Here we have the fourth anthology culled from the Jeani Rector edited Horror Zine website. Each of these anthologies has been bigger and better than the last, meaning A FEAST OF FRIGHTS is the most substantial of them all (at least until the next one). As in the previous collections it contains fiction, poetry and artwork, and also a nonfiction section new to this volume. It all adds up to a terrifically eclectic collection that mixes big names (Graham Masterton, Joe Lansdale, etc) with up-and-coming ones. There’s even an admiring introduction by Ramsey Campbell, whose enthusiasm for The Horror Zine and this book seems genuine. I’m not exaggerating when I tell you this is as strong as any anthology published in 2012, and a must-buy for any horror fan.

Among the fiction entries are several reprints, among them Joe R. Lansdale’s unforgettable “Incident On and Off A Mountain Road,” about a survival trained woman taking on a homicidal freak, Ed Gorman’s “Scream Queen,” about some not-entirely-stable video store nerds and their fateful encounter with an aging horror movie actress, and Jeani Rector’s own “The Golem,” a powerful fleshing out of a legendary folk tale.

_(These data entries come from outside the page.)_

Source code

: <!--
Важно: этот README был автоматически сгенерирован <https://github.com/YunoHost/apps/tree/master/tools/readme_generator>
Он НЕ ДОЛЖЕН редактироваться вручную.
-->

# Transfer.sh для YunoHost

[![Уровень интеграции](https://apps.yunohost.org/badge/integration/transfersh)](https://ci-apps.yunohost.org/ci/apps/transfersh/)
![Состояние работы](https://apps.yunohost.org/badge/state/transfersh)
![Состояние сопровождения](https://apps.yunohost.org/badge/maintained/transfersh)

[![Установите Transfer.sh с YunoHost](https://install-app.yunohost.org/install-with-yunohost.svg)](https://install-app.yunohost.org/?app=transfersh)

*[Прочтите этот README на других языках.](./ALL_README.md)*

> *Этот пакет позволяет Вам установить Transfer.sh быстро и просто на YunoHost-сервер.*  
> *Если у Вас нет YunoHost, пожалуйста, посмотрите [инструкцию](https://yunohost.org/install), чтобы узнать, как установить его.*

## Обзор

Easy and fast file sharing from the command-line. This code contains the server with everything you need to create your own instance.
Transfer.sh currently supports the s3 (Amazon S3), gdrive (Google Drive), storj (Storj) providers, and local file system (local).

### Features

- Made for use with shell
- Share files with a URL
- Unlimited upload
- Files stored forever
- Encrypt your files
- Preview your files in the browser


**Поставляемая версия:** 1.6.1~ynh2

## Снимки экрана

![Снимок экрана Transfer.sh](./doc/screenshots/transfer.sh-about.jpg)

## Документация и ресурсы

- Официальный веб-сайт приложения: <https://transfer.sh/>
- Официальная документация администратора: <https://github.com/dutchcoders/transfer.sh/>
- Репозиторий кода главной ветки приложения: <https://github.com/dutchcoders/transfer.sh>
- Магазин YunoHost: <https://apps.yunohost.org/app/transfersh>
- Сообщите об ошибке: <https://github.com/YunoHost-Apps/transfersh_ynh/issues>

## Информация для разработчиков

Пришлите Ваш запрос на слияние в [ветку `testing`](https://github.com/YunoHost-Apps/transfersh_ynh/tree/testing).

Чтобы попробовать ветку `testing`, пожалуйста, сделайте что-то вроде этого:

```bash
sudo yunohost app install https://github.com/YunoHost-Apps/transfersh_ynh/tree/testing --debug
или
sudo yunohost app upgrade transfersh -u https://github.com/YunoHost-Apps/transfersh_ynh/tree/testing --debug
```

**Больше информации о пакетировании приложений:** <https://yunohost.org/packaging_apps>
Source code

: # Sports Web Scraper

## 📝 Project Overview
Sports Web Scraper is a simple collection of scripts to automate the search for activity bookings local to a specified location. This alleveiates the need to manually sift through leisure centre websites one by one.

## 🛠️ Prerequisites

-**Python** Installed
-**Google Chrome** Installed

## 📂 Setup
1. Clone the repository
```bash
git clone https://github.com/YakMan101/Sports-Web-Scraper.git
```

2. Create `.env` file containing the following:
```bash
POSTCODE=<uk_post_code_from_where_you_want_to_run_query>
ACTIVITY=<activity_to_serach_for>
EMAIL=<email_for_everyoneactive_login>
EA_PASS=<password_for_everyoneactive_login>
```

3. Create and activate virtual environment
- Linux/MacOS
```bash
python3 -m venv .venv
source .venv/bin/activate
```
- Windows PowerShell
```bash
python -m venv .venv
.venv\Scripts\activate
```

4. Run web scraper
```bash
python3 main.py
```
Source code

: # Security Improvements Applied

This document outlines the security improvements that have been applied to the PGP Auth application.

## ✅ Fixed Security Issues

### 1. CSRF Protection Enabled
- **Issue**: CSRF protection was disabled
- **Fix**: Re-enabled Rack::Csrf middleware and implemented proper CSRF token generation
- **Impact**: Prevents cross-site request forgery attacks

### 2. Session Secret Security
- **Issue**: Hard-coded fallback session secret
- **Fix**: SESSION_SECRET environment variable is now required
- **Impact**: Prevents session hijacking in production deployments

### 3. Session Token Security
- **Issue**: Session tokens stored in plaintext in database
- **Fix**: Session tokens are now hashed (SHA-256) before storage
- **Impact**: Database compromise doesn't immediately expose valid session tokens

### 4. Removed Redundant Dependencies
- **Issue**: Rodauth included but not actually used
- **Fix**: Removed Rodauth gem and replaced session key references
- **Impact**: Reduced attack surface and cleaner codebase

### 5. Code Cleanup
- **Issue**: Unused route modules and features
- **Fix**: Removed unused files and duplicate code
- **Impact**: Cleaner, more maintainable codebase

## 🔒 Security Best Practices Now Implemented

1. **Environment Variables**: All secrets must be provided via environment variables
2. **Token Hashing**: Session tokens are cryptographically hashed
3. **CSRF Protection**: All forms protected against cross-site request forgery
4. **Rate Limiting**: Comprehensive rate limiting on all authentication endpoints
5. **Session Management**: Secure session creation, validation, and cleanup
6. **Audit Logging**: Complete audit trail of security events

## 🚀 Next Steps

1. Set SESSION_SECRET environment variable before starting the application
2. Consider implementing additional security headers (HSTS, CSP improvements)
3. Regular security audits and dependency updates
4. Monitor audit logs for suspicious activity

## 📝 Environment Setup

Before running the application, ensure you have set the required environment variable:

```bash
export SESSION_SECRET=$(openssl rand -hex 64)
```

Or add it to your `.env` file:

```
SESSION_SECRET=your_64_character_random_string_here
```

Further standouts include “Germ Warfare” by Eric J. Guignard, about an ultra-paranoid man’s attempt at ridding himself of toxins; “Mouthpiece” by Mike Goddard, concerning a guy who develops a second mouth; “Husks and Formless Ruins” by Tom Piccirilli, which explores lust, disillusion and the limits of religious mania; and “The Tide Clock” by James Strauss, an unrelenting evocation of extreme pain experienced by a man trapped under a downed tree.

The poetry section is shorter here than in the previous volumes, but contains some potent entries. “Where the Dead Go” by Ian Hunter offers a sharp and disquieting evocation of confinement and oppression experienced by a dead–or soon to be dead–person interred in a coffin. Wesley Dylan Gray’s “The Skittering” is even chillier in its depiction of insectoid horror (“On his skin they crawl/as he sleeps they dominate/his flesh”). “Judgment From Beyond” by Andrea Latham may indeed be about the otherworldly judgment suggested by the title, or possibly just retribution by a jilted lover; either way it’s a standout. I know I won’t be forgetting “The Diagnosis” by Elise R. Hopkins any time soon, with its overpowering depiction of a woman’s hand slowly rotting from some unexplained contagion.

Of the nonfiction, the standout offering is by true crime impresario John Gilmore, who provides a pungent overview of his life as a Hollywood native obsessed by the Black Dahlia murder. Rounding things out is Joe Lansdale, who tells how it is he became a writer, while TV legend Earl Hamner reminisces about writing for the original TWILIGHT ZONE, and Graham Masterton provides a deeply poignant remembrance of his recently deceased wife.